On the third point, Lessig made a convincing case that the task of obtaining the rights necessary for reasonable use of audio and video material, and the riskiness of the fair use defence compared to the case of text create a highly burdensome environment for remix. I agree with his conclusion that we need to extend some of the freedoms historically associated with text to the world of audio and video.
There are, however, issues here that are largely orthogonal to the concerns about intellectually property and digitally encoded restrictions on use raised by Lessig. There are some very strong views in the visual arts regarding the integrity of work as a whole, which is antithetical to remix, and much more of a 19th century view of the relationship between the creator and the work. It was striking to listen to the views of a progressive filmmaker who wanted to ensure that he could control the way his work was used, for example to stop segments with negative images of indigenous people being used by racists. When pressed he said that to protect his rights, he would support the rights of Fox to suppress a film like Outfoxed, which uses segments of Fox footage as a central element in its critique.
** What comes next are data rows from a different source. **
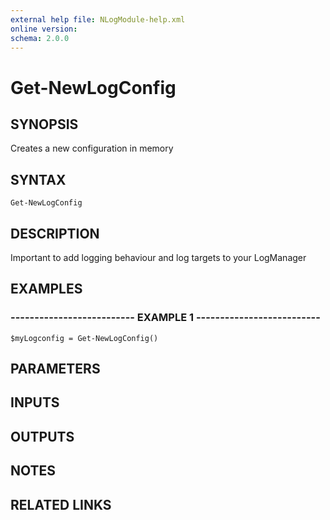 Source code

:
 ```yaml
---
external help file: NLogModule-help.xml
online version: 
schema: 2.0.0
---
```


# Get-NewLogConfig
## SYNOPSIS
Creates a new configuration in memory

## SYNTAX

```
Get-NewLogConfig
```

## DESCRIPTION
Important to add logging behaviour and log targets to your LogManager

## EXAMPLES

### -------------------------- EXAMPLE 1 --------------------------
```
$myLogconfig = Get-NewLogConfig()
```

## PARAMETERS

## INPUTS

## OUTPUTS

## NOTES

## RELATED LINKS

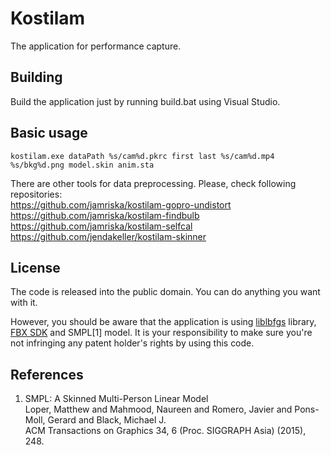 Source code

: # Kostilam
The application for performance capture.

## Building
Build the application just by running build.bat using Visual Studio.

## Basic usage
```
kostilam.exe dataPath %s/cam%d.pkrc first last %s/cam%d.mp4 %s/bkg%d.png model.skin anim.sta
```
There are other tools for data preprocessing. Please, check following repositories:  
https://github.com/jamriska/kostilam-gopro-undistort  
https://github.com/jamriska/kostilam-findbulb  
https://github.com/jamriska/kostilam-selfcal  
https://github.com/jendakeller/kostilam-skinner

## License
The code is released into the public domain. You can do anything you want with it.

However, you should be aware that the application is using [liblbfgs](https://github.com/chokkan/liblbfgs) library,
[FBX SDK](https://www.autodesk.com/developer-network/platform-technologies/fbx-sdk-2019-0) and SMPL[1] model.
It is your responsibility to make sure you're not infringing any patent holder's rights by using this code.

## References

1. SMPL: A Skinned Multi-Person Linear Model  
   Loper, Matthew and Mahmood, Naureen and Romero, Javier and Pons-Moll, Gerard and Black, Michael J.  
   ACM Transactions on Graphics 34, 6 (Proc. SIGGRAPH Asia) (2015), 248.
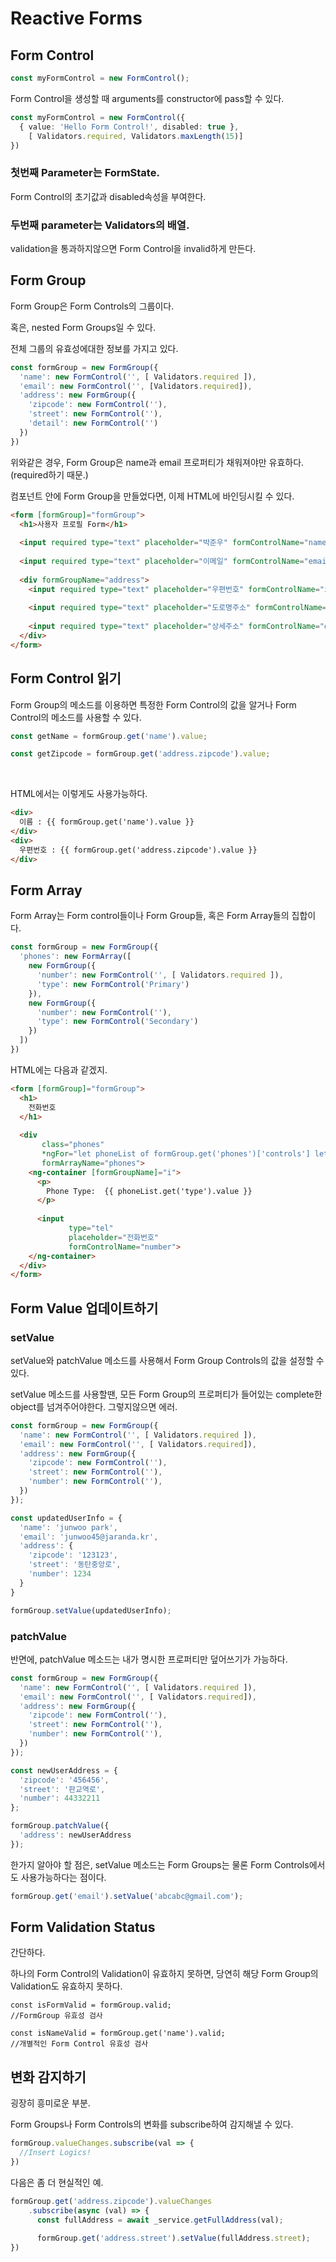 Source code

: # Reactive Forms



## Form Control

```typescript
const myFormControl = new FormControl();
```

Form Control을 생성할 때 arguments를 constructor에 pass할 수 있다.

```typescript
const myFormControl = new FormControl({
  { value: 'Hello Form Control!', disabled: true },
	[ Validators.required, Validators.maxLength(15)]
})
```



### 첫번째 Parameter는 FormState.

Form Control의 초기값과 disabled속성을 부여한다.

### 두번째 parameter는 Validators의 배열.

validation을 통과하지않으면 Form Control을 invalid하게 만든다.



## Form Group

Form Group은 Form Controls의 그룹이다.

혹은, nested Form Groups일 수 있다.

전체 그룹의 유효성에대한 정보를 가지고 있다.

```typescript
const formGroup = new FormGroup({
  'name': new FormControl('', [ Validators.required ]),
  'email': new FormControl('', [Validators.required]),
  'address': new FormGroup({
    'zipcode': new FormControl(''),
    'street': new FormControl(''),
    'detail': new FormControl('')
  })
})
```

위와같은 경우, Form Group은 name과 email 프로퍼티가 채워져야만 유효하다.(required하기 때문.)



컴포넌트 안에 Form Group을 만들었다면, 이제 HTML에 바인딩시킬 수 있다.

```html
<form [formGroup]="formGroup">
  <h1>사용자 프로필 Form</h1>
  
  <input required type="text" placeholder="박준우" formControlName="name">
  
  <input required type="text" placeholder="이메일" formControlName="email">
  
  <div formGroupName="address">
    <input required type="text" placeholder="우편번호" formControlName="zipCode">
    
    <input required type="text" placeholder="도로명주소" formControlName="street">
    
    <input required type="text" placeholder="상세주소" formControlName="detail">
  </div>
</form>
```



## Form Control 읽기

Form Group의 메소드를 이용하면 특정한 Form Control의 값을 알거나 Form Control의 메소드를 사용할 수 있다.

```typescript
const getName = formGroup.get('name').value;

const getZipcode = formGroup.get('address.zipcode').value;
```

<br>

HTML에서는 이렇게도 사용가능하다.

```html
<div>
  이름 : {{ formGroup.get('name').value }}
</div>
<div>
  우편번호 : {{ formGroup.get('address.zipcode').value }}
</div>
```





## Form Array

Form Array는 Form control들이나 Form Group들, 혹은 Form Array들의 집합이다.

```typescript
const formGroup = new FormGroup({
  'phones': new FormArray([
    new FormGroup({
      'number': new FormControl('', [ Validators.required ]),
      'type': new FormControl('Primary')
    }),
    new FormGroup({
      'number': new FormControl(''),
      'type': new FormControl('Secondary')
    })
  ])
})
```



HTML에는 다음과 같겠지.

```html
<form [formGroup]="formGroup">
  <h1>
    전화번호
  </h1>
  
  <div 
       class="phones"
       *ngFor="let phoneList of formGroup.get('phones')['controls'] let i = index"
       formArrayName="phones">
    <ng-container [formGroupName]="i">
      <p>
        Phone Type:  {{ phoneList.get('type').value }}
      </p>
      
      <input
             type="tel"
             placeholder="전화번호"
             formControlName="number">
    </ng-container>
  </div>
</form>
```



## Form Value 업데이트하기



### setValue

setValue와 patchValue 메소드를 사용해서 Form Group Controls의 값을 설정할 수 있다.

setValue 메소드를 사용할땐, 모든 Form Group의 프로퍼티가 들어있는 complete한 object를 넘겨주어야한다. 그렇지않으면 에러.

```typescript
const formGroup = new FormGroup({
  'name': new FormControl('', [ Validators.required ]),
  'email': new FormControl('', [ Validators.required]),
  'address': new FormGroup({
    'zipcode': new FormControl(''),
    'street': new FormControl(''),
    'number': new FormControl(''),
  })
});

const updatedUserInfo = {
  'name': 'junwoo park',
  'email': 'junwoo45@jaranda.kr',
  'address': {
    'zipcode': '123123',
    'street': '동탄중앙로',
    'number': 1234
  }
}

formGroup.setValue(updatedUserInfo);
```



### patchValue

반면에, patchValue 메소드는 내가 명시한 프로퍼티만 덮어쓰기가 가능하다.

```typescript
const formGroup = new FormGroup({
  'name': new FormControl('', [ Validators.required ]),
  'email': new FormControl('', [ Validators.required]),
  'address': new FormGroup({
    'zipcode': new FormControl(''),
    'street': new FormControl(''),
    'number': new FormControl(''),
  })
});

const newUserAddress = {
  'zipcode': '456456',
  'street': '판교역로',
  'number': 44332211
};

formGroup.patchValue({
  'address': newUserAddress
});
```



한가지 알아야 할 점은, setValue 메소드는 Form Groups는 물론 Form Controls에서도 사용가능하다는 점이다.

```typescript
formGroup.get('email').setValue('abcabc@gmail.com');
```



## Form Validation Status

간단하다.

하나의 Form Control의 Validation이 유효하지 못하면, 당연히 해당 Form Group의 Validation도 유효하지 못하다.

```typtescript
const isFormValid = formGroup.valid;
//FormGroup 유효성 검사

const isNameValid = formGroup.get('name').valid;
//개별적인 Form Control 유효성 검사
```



## 변화 감지하기

굉장히 흥미로운 부분.

Form Groups나 Form Controls의 변화를 subscribe하여 감지해낼 수 있다.

```typescript
formGroup.valueChanges.subscribe(val => {
  //Insert Logics!
})
```

다음은 좀 더 현실적인 예.

```typescript
formGroup.get('address.zipcode').valueChanges
	.subscribe(async (val) => {
	  const fullAddress = await _service.getFullAddress(val);
  
	  formGroup.get('address.street').setValue(fullAddress.street);
})
```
Intellectual property issues are only tangentially related to this question, which is more concerned with the view that there are inalienable moral rights associated with the act of creation. Once you have sold your copyright (and this is more or less inevitable in most of the activities concerned) you’ve usually licensed a huge range of remixes by the new owner, while still precluding the public in general from engaging in any such activity.
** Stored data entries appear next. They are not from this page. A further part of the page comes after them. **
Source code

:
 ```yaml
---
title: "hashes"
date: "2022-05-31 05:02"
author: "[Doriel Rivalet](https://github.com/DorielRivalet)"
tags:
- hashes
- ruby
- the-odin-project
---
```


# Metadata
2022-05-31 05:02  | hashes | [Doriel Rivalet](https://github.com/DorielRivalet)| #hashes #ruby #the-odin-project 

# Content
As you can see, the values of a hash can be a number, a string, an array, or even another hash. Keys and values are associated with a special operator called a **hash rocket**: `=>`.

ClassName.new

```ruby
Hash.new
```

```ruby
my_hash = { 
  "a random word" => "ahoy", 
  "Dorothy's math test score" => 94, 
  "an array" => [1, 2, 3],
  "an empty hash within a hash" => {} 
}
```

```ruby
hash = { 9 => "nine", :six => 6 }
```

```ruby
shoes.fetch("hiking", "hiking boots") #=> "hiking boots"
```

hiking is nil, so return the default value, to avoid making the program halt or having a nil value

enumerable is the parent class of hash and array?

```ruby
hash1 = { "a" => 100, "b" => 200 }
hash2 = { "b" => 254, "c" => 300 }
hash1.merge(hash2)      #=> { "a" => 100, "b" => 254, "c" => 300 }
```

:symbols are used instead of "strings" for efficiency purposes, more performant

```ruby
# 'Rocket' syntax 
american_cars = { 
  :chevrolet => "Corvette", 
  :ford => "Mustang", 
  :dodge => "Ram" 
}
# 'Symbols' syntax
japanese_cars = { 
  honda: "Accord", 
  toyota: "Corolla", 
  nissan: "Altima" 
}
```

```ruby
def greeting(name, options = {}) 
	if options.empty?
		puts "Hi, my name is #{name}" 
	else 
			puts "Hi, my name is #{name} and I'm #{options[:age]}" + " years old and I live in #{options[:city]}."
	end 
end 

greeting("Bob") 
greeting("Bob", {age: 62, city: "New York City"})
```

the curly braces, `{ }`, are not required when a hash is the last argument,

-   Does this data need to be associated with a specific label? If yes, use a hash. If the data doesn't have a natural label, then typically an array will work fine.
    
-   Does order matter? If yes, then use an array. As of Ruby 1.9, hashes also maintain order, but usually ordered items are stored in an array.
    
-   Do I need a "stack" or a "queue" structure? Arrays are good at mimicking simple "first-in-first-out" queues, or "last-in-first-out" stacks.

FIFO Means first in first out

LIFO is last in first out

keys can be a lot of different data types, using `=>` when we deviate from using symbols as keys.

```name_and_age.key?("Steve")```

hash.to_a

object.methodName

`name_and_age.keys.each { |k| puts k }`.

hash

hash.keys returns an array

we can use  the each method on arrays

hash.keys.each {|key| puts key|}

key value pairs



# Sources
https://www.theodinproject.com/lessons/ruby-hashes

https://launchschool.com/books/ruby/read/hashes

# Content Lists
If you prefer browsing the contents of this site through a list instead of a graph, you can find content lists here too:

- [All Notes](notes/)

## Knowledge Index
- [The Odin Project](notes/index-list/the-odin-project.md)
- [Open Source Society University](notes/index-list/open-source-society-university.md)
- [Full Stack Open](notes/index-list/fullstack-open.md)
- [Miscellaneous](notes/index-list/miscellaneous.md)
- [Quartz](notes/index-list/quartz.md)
Coming back to the question of text and image, it strikes me that a focus on text leads to a quite optimistic view of the way the issues of intellectual property and intellectual freedom are going. Attempts to cordon off substantial bodies of content as the basis of a âwalled gardenâ have generally failed. A striking instance is the willingness of the NY Times to allow bloggers full access to its archives through RSS feeds, thereby mitigating the problem of linkrot
The NYT is still selling archived stories to those who reach them using its search engine, but it gives them away to bloggers, partly because they can reproduce so much of it while sticking to fair use, and partly because links are valuable to newspapers as well as to bloggers.
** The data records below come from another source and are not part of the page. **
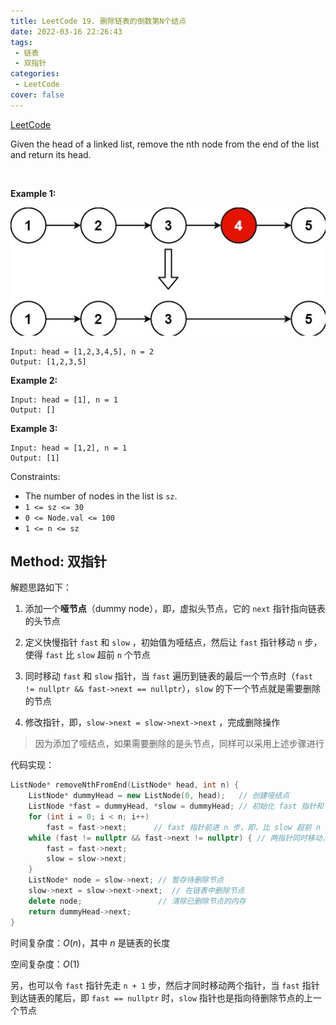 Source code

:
 ```yaml
---
title: LeetCode 19. 删除链表的倒数第N个结点
date: 2022-03-16 22:26:43
tags:
 - 链表
 - 双指针
categories:
 - LeetCode
cover: false
---
```


[LeetCode](https://leetcode-cn.com/problems/remove-nth-node-from-end-of-list/)

Given the head of a linked list, remove the nth node from the end of the list and return its head.

 

**Example 1:**

![](LeetCode19-删除链表的倒数第N个结点/1.png)

    Input: head = [1,2,3,4,5], n = 2
    Output: [1,2,3,5]



**Example 2:**

    Input: head = [1], n = 1
    Output: []


**Example 3:**

    Input: head = [1,2], n = 1
    Output: [1]

Constraints:

 - The number of nodes in the list is `sz`.
 - `1 <= sz <= 30`
 - `0 <= Node.val <= 100`
 - `1 <= n <= sz`


## Method: 双指针

解题思路如下：

1. 添加一个**哑节点**（dummy node），即，虚拟头节点，它的 `next` 指针指向链表的头节点

2. 定义快慢指针 `fast` 和 `slow` ，初始值为哑结点，然后让 `fast` 指针移动 `n` 步，使得 `fast` 比 `slow` 超前 `n` 个节点

3. 同时移动 `fast` 和 `slow` 指针，当 `fast` 遍历到链表的最后一个节点时（`fast != nullptr && fast->next == nullptr`），`slow` 的下一个节点就是需要删除的节点

4. 修改指针，即，`slow->next = slow->next->next` ，完成删除操作

> 因为添加了哑结点，如果需要删除的是头节点，同样可以采用上述步骤进行

代码实现：

```cpp
ListNode* removeNthFromEnd(ListNode* head, int n) {
    ListNode* dummyHead = new ListNode(0, head);   // 创建哑结点
    ListNode *fast = dummyHead, *slow = dummyHead; // 初始化 fast 指针和 slow 指针
    for (int i = 0; i < n; i++)
        fast = fast->next;      // fast 指针前进 n 步，即，比 slow 超前 n 步
    while (fast != nullptr && fast->next != nullptr) { // 两指针同时移动，直到 fast 走到最后一个节点时
        fast = fast->next;
        slow = slow->next;
    }
    ListNode* node = slow->next; // 暂存待删除节点
    slow->next = slow->next->next;  // 在链表中删除节点
    delete node;                 // 清除已删除节点的内存
    return dummyHead->next;
}
```


时间复杂度：$O(n)$，其中 $n$ 是链表的长度

空间复杂度：$O(1)$


另，也可以令 `fast` 指针先走 `n + 1` 步，然后才同时移动两个指针，当 `fast` 指针到达链表的尾后，即 `fast == nullptr` 时，`slow` 指针也是指向待删除节点的上一个节点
Only financial papers like the Wall St Journal and the Australian Financial Review (for which I write) have stuck rigorously to a subscription model. One consequence, I think is a decline in influence for the opinion pages, which don’t benefit from crosslinks.
By contrast with all this, a focus on audio and video yields the kind of negative picture noted by Lessig. Every year, some new acronymic assault on free information seems to arrive, from TRIPS to DMCA to FTA, backed up by the lobbying power and extremist ideology of the RIAA and MPAA. I’ll talk a bit more about this when I cover Lessig’s second talk.
fn1. Of course, as was pointed out with some vigour, we don’t rely on publication sales for our income. We’re in the same position as a band that uses recordings to promote its live gigs, rather than vice versa
Your first claim is blank, so it probably doesn’t stand up to scrutiny.
Sorry… I had to take the shot. Please forgive me…
Aargh! Fixed now, thanks
We had Lessig as a guest on “Philosophy Talk” last summer, talking about some of these issues. You can hear the episode
here. In general, he’s very convincing, I think.